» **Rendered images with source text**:
────────────────────────────────────────

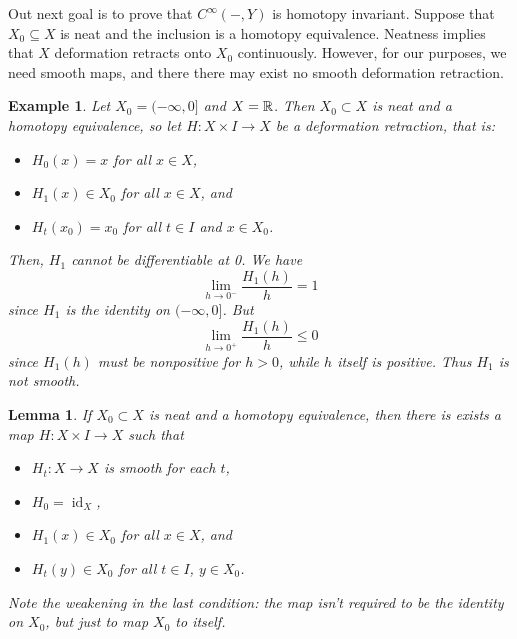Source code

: \documentclass{article}
\newtheorem{lemma}[theorem]{Lemma}
\newtheorem{example}[theorem]{Example}
\newtheorem{proposed work}[theorem]{Proposed Work}
\theoremstyle{definition}
\DeclareMathOperator{\id}{id}
\begin{document}
Out next goal is to prove that $C^\infty(-,Y)$ is homotopy invariant. Suppose that $X_0\subseteq X$ is neat and the inclusion is a homotopy equivalence. Neatness implies that $X$ deformation retracts onto $X_0$ continuously. However, for our purposes, we need smooth maps, and there there may exist no smooth deformation retraction.
\begin{example}
  Let $X_0 = (-\infty,0]$ and $X=\mathbb R$. Then $X_0\subset X$ is neat and a homotopy equivalence, so let $H:X\times I\to X$ be a deformation retraction, that is:
  \begin{itemize}
  \item $H_0(x)=x$ for all $x\in X$,
  \item $H_1(x)\in X_0$ for all $x\in X$, and
  \item $H_t(x_0)=x_0$ for all $t\in I$ and $x\in X_0$.
  \end{itemize}
 Then, $H_1$ cannot be differentiable at 0. We have
\[
\lim_{h\to0^-}\frac{H_1(h)}{h} = 1
\]
since $H_1$ is the identity on $(-\infty,0]$. But
\[
\lim_{h\to0^+}\frac{H_1(h)}{h} \le 0
\]
since $H_1(h)$ must be nonpositive for $h>0$, while $h$ itself is positive. Thus $H_1$ is not smooth.
\end{example}
\begin{lemma}
  If $X_0\subset X$ is neat and a homotopy equivalence, then there is exists a map $H:X\times I\to X$ such that
  \begin{itemize}
  \item $H_t: X\to X$ is smooth for each $t$,
  \item $H_0 = \id_X$,
  \item $H_1(x)\in X_0$ for all $x\in X$, and
  \item $H_t(y)\in X_0$ for all $t\in I$, $y\in X_0$.
  \end{itemize}
Note the weakening in the last condition: the map isn't required to be the identity on $X_0$, but just to map $X_0$ to itself.
\end{lemma}
\end{document}
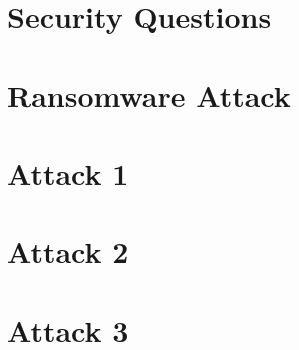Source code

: 

\section{Security Questions}



\section{Ransomware Attack}


\section{Attack 1}


\section{Attack 2}


\section{Attack 3}
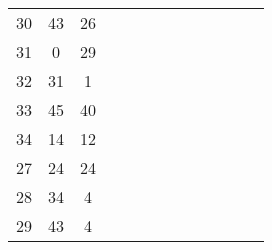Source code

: \begin{table}[tb]
\begin{tabular}{|c|c|c|cccccccccc}
	30 & 43 & 26 &                         &                         &                         &                         &                        &                         &                         &                         &                        &                        \\ \cline{1-3}
	31 & 0  & 29 &                         &                         &                         &                         &                        &                         &                         &                         &                        &                        \\ \cline{1-3}
	32 & 31 & 1  &                         &                         &                         &                         &                        &                         &                         &                         &                        &                        \\ \cline{1-3}
	33 & 45 & 40 &                         &                         &                         &                         &                        &                         &                         &                         &                        &                        \\ \cline{1-3}
	34 & 14 & 12 &                         &                         &                         &                         &                        &                         &                         &                         &                        &                        \\ \cline{1-3}
	27 & 24 & 24 &                         &                         &                         &                         &                        &                         &                         &                         &                        &                        \\ \cline{1-3}
	28 & 34 & 4  &                         &                         &                         &                         &                        &                         &                         &                         &                        &                        \\ \cline{1-3}
	29 & 43 & 4  &                         &                         &                         &                         &                        &                         &                         &                         &                        &                        \\ \cline{1-3}

\end{tabular}
\end{table}
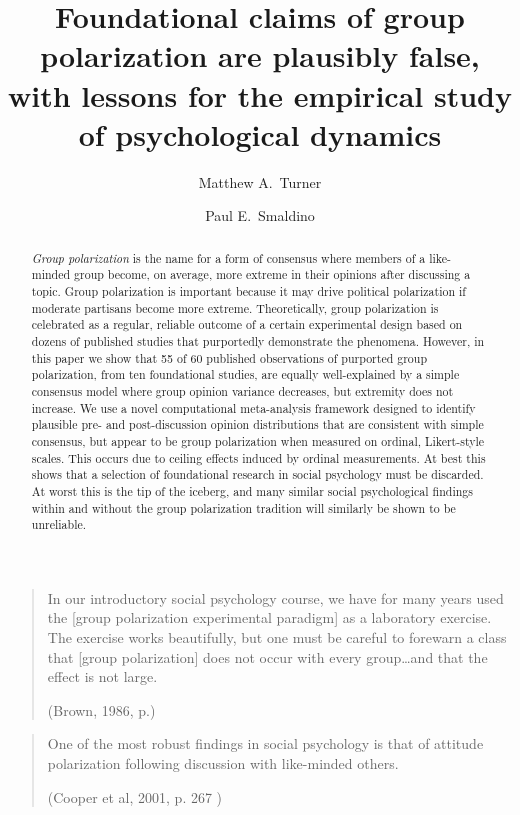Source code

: \documentclass[
  abstract]{article}
\title{Foundational claims of group polarization are plausibly false,
with lessons for the empirical study of psychological dynamics}
\author[1,*]{{Matthew A.~Turner}}
\affil[1]{\small Division of Social Sciences, Stanford Doerr School of Sustainability, Stanford University}
\author[2,3]{{Paul E.~Smaldino}}
\affil[2]{\small Cognitive and Information Sciences, University of California, Merced}
\affil[3]{\small Santa Fe Institute}
\affil[*]{\small Correspondence: \href{mailto:maturner@stanford.edu}{maturner@stanford.edu}}
\date{}
\renewcommand*\contentsname{Table of contents}
\newcommand\contentsname{Table of contents}
\begin{document}
\maketitle
\begin{abstract}
\noindent \emph{Group polarization} is the name for a form of consensus
where members of a like-minded group become, on average, more extreme in
their opinions after discussing a topic. Group polarization is important
because it may drive political polarization if moderate partisans become
more extreme. Theoretically, group polarization is celebrated as a
regular, reliable outcome of a certain experimental design based on
dozens of published studies that purportedly demonstrate the phenomena.
However, in this paper we show that 55 of 60 published observations of
purported group polarization, from ten foundational studies, are equally
well-explained by a simple consensus model where group opinion variance
decreases, but extremity does not increase. We use a novel computational
meta-analysis framework designed to identify plausible pre- and
post-discussion opinion distributions that are consistent with simple
consensus, but appear to be group polarization when measured on ordinal,
Likert-style scales. This occurs due to ceiling effects induced by
ordinal measurements. At best this shows that a selection of
foundational research in social psychology must be discarded. At worst
this is the tip of the iceberg, and many similar social psychological
findings within and without the group polarization tradition will
similarly be shown to be unreliable.
\end{abstract}

\renewcommand*\contentsname{Table of contents}
{
\hypersetup{linkcolor=}
\setcounter{tocdepth}{3}
\tableofcontents
}
\begin{quote}
In our introductory social psychology course, 
we have for many years used the [group polarization experimental paradigm] as
a laboratory exercise. The exercise works beautifully, but one must be
careful to forewarn a class that [group polarization] does not occur with every 
group\ldots and that the effect is not large. 
\par\raggedleft(Brown, 1986, p.\cite[p. 205]{Brown1986})
\end{quote}

\begin{quote}
One of the most robust findings in social psychology is that of attitude polarization 
following discussion with like-minded others.
\par\raggedleft(Cooper et al, 2001, p. 267 \cite[p. 267]{Cooper2001})
\end{quote}
\end{document}
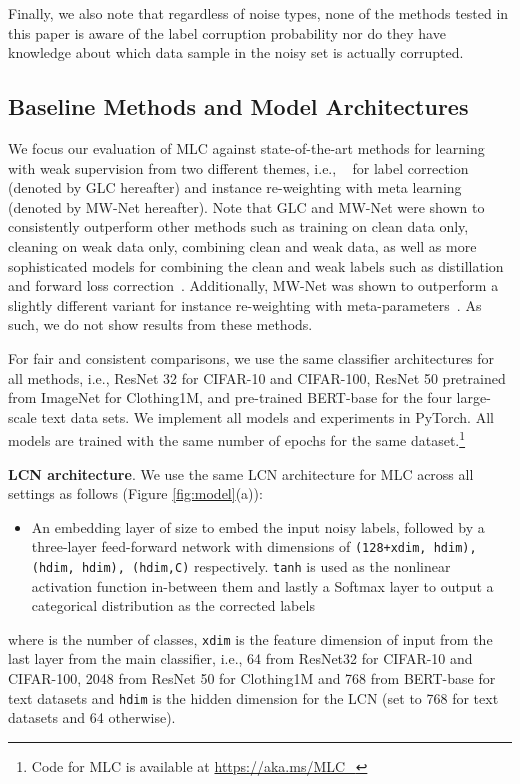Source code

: Finally, we also note that regardless of noise types, none of the methods tested in this paper is aware of the label corruption probability  nor do they have knowledge about which data sample in the noisy set is actually corrupted.


\subsection{Baseline Methods and Model Architectures}

We focus our evaluation of MLC against state-of-the-art
methods for learning with weak supervision from two different themes,
i.e., ~\cite{hendrycks2018using} for label correction (denoted by GLC
hereafter) and instance re-weighting with meta learning
~\cite{shu2019meta} (denoted by MW-Net hereafter). Note that GLC and MW-Net were shown to consistently outperform other methods such as training on clean data only, cleaning on weak data only, combining clean and weak data, as well as more sophisticated  models for combining the clean and weak labels such as distillation \cite{Li_2017_ICCV} and forward loss correction~\cite{sukhbaatar2014training}. Additionally,
MW-Net was shown to outperform a slightly different variant for
instance re-weighting with meta-parameters~\cite{ren2018learning}. As
such, we do not show results from these methods.


For fair and consistent comparisons, we use the same classifier
architectures for all methods, i.e., ResNet 32 for CIFAR-10 and
CIFAR-100, ResNet 50 pretrained from ImageNet for Clothing1M, and
pre-trained BERT-base for the four large-scale text data sets. We
implement all models and experiments in PyTorch. All models are
trained with the same number of epochs for the same
dataset.\footnote{Code for MLC is available at \url{https://aka.ms/MLC_}}


\textbf{LCN architecture}. We use the same LCN architecture for MLC
across all settings as follows (Figure \ref{fig:model}(a)):
\begin{itemize}
    \item[] An embedding layer of size  to embed the input noisy labels,
    followed by a three-layer feed-forward network with dimensions of \texttt{(128+xdim, hdim), (hdim, hdim), (hdim,C)} respectively. \texttt{tanh} is used as the nonlinear activation function in-between them and lastly a Softmax layer to output a categorical distribution as the corrected labels
\end{itemize}
where  is the number of classes, \texttt{xdim} is the feature dimension of input  from
the last layer from the main classifier, i.e., 64 from ResNet32 for CIFAR-10
and CIFAR-100, 2048 from ResNet 50 for Clothing1M and 768 from
BERT-base for text datasets and \texttt{hdim} is the hidden dimension
for the LCN (set to 768 for text datasets and 64 otherwise).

────────────────────────────────────────

» **Exercise details**:
With the pictures removed, print the entries above exactly.

» **Written answer**:
Source code

: \documentclass{article}
\newtheorem{lemma}[theorem]{Lemma}
\newtheorem{example}[theorem]{Example}
\newtheorem{proposed work}[theorem]{Proposed Work}
\theoremstyle{definition}
\DeclareMathOperator{\id}{id}
\begin{document}
Out next goal is to prove that $C^\infty(-,Y)$ is homotopy invariant. Suppose that $X_0\subseteq X$ is neat and the inclusion is a homotopy equivalence. Neatness implies that $X$ deformation retracts onto $X_0$ continuously. However, for our purposes, we need smooth maps, and there there may exist no smooth deformation retraction.
\begin{example}
  Let $X_0 = (-\infty,0]$ and $X=\mathbb R$. Then $X_0\subset X$ is neat and a homotopy equivalence, so let $H:X\times I\to X$ be a deformation retraction, that is:
  \begin{itemize}
  \item $H_0(x)=x$ for all $x\in X$,
  \item $H_1(x)\in X_0$ for all $x\in X$, and
  \item $H_t(x_0)=x_0$ for all $t\in I$ and $x\in X_0$.
  \end{itemize}
 Then, $H_1$ cannot be differentiable at 0. We have
\[
\lim_{h\to0^-}\frac{H_1(h)}{h} = 1
\]
since $H_1$ is the identity on $(-\infty,0]$. But
\[
\lim_{h\to0^+}\frac{H_1(h)}{h} \le 0
\]
since $H_1(h)$ must be nonpositive for $h>0$, while $h$ itself is positive. Thus $H_1$ is not smooth.
\end{example}
\begin{lemma}
  If $X_0\subset X$ is neat and a homotopy equivalence, then there is exists a map $H:X\times I\to X$ such that
  \begin{itemize}
  \item $H_t: X\to X$ is smooth for each $t$,
  \item $H_0 = \id_X$,
  \item $H_1(x)\in X_0$ for all $x\in X$, and
  \item $H_t(y)\in X_0$ for all $t\in I$, $y\in X_0$.
  \end{itemize}
Note the weakening in the last condition: the map isn't required to be the identity on $X_0$, but just to map $X_0$ to itself.
\end{lemma}
\end{document}
Source code

: 

\section{Security Questions}



\section{Ransomware Attack}


\section{Attack 1}


\section{Attack 2}


\section{Attack 3}
Source code

: \begin{table}[tb]
\begin{tabular}{|c|c|c|cccccccccc}
	30 & 43 & 26 &                         &                         &                         &                         &                        &                         &                         &                         &                        &                        \\ \cline{1-3}
	31 & 0  & 29 &                         &                         &                         &                         &                        &                         &                         &                         &                        &                        \\ \cline{1-3}
	32 & 31 & 1  &                         &                         &                         &                         &                        &                         &                         &                         &                        &                        \\ \cline{1-3}
	33 & 45 & 40 &                         &                         &                         &                         &                        &                         &                         &                         &                        &                        \\ \cline{1-3}
	34 & 14 & 12 &                         &                         &                         &                         &                        &                         &                         &                         &                        &                        \\ \cline{1-3}
	27 & 24 & 24 &                         &                         &                         &                         &                        &                         &                         &                         &                        &                        \\ \cline{1-3}
	28 & 34 & 4  &                         &                         &                         &                         &                        &                         &                         &                         &                        &                        \\ \cline{1-3}
	29 & 43 & 4  &                         &                         &                         &                         &                        &                         &                         &                         &                        &                        \\ \cline{1-3}

\end{tabular}
\end{table}
Source code

: \documentclass[
  abstract]{article}
\title{Foundational claims of group polarization are plausibly false,
with lessons for the empirical study of psychological dynamics}
\author[1,*]{{Matthew A.~Turner}}
\affil[1]{\small Division of Social Sciences, Stanford Doerr School of Sustainability, Stanford University}
\author[2,3]{{Paul E.~Smaldino}}
\affil[2]{\small Cognitive and Information Sciences, University of California, Merced}
\affil[3]{\small Santa Fe Institute}
\affil[*]{\small Correspondence: \href{mailto:maturner@stanford.edu}{maturner@stanford.edu}}
\date{}
\renewcommand*\contentsname{Table of contents}
\newcommand\contentsname{Table of contents}
\begin{document}
\maketitle
\begin{abstract}
\noindent \emph{Group polarization} is the name for a form of consensus
where members of a like-minded group become, on average, more extreme in
their opinions after discussing a topic. Group polarization is important
because it may drive political polarization if moderate partisans become
more extreme. Theoretically, group polarization is celebrated as a
regular, reliable outcome of a certain experimental design based on
dozens of published studies that purportedly demonstrate the phenomena.
However, in this paper we show that 55 of 60 published observations of
purported group polarization, from ten foundational studies, are equally
well-explained by a simple consensus model where group opinion variance
decreases, but extremity does not increase. We use a novel computational
meta-analysis framework designed to identify plausible pre- and
post-discussion opinion distributions that are consistent with simple
consensus, but appear to be group polarization when measured on ordinal,
Likert-style scales. This occurs due to ceiling effects induced by
ordinal measurements. At best this shows that a selection of
foundational research in social psychology must be discarded. At worst
this is the tip of the iceberg, and many similar social psychological
findings within and without the group polarization tradition will
similarly be shown to be unreliable.
\end{abstract}

\renewcommand*\contentsname{Table of contents}
{
\hypersetup{linkcolor=}
\setcounter{tocdepth}{3}
\tableofcontents
}
\begin{quote}
In our introductory social psychology course, 
we have for many years used the [group polarization experimental paradigm] as
a laboratory exercise. The exercise works beautifully, but one must be
careful to forewarn a class that [group polarization] does not occur with every 
group\ldots and that the effect is not large. 
\par\raggedleft(Brown, 1986, p.\cite[p. 205]{Brown1986})
\end{quote}

\begin{quote}
One of the most robust findings in social psychology is that of attitude polarization 
following discussion with like-minded others.
\par\raggedleft(Cooper et al, 2001, p. 267 \cite[p. 267]{Cooper2001})
\end{quote}
\end{document}
Source code

: Finally, we also note that regardless of noise types, none of the methods tested in this paper is aware of the label corruption probability  nor do they have knowledge about which data sample in the noisy set is actually corrupted.


\subsection{Baseline Methods and Model Architectures}

We focus our evaluation of MLC against state-of-the-art
methods for learning with weak supervision from two different themes,
i.e., ~\cite{hendrycks2018using} for label correction (denoted by GLC
hereafter) and instance re-weighting with meta learning
~\cite{shu2019meta} (denoted by MW-Net hereafter). Note that GLC and MW-Net were shown to consistently outperform other methods such as training on clean data only, cleaning on weak data only, combining clean and weak data, as well as more sophisticated  models for combining the clean and weak labels such as distillation \cite{Li_2017_ICCV} and forward loss correction~\cite{sukhbaatar2014training}. Additionally,
MW-Net was shown to outperform a slightly different variant for
instance re-weighting with meta-parameters~\cite{ren2018learning}. As
such, we do not show results from these methods.


For fair and consistent comparisons, we use the same classifier
architectures for all methods, i.e., ResNet 32 for CIFAR-10 and
CIFAR-100, ResNet 50 pretrained from ImageNet for Clothing1M, and
pre-trained BERT-base for the four large-scale text data sets. We
implement all models and experiments in PyTorch. All models are
trained with the same number of epochs for the same
dataset.\footnote{Code for MLC is available at \url{https://aka.ms/MLC_}}


\textbf{LCN architecture}. We use the same LCN architecture for MLC
across all settings as follows (Figure \ref{fig:model}(a)):
\begin{itemize}
    \item[] An embedding layer of size  to embed the input noisy labels,
    followed by a three-layer feed-forward network with dimensions of \texttt{(128+xdim, hdim), (hdim, hdim), (hdim,C)} respectively. \texttt{tanh} is used as the nonlinear activation function in-between them and lastly a Softmax layer to output a categorical distribution as the corrected labels
\end{itemize}
where  is the number of classes, \texttt{xdim} is the feature dimension of input  from
the last layer from the main classifier, i.e., 64 from ResNet32 for CIFAR-10
and CIFAR-100, 2048 from ResNet 50 for Clothing1M and 768 from
BERT-base for text datasets and \texttt{hdim} is the hidden dimension
for the LCN (set to 768 for text datasets and 64 otherwise).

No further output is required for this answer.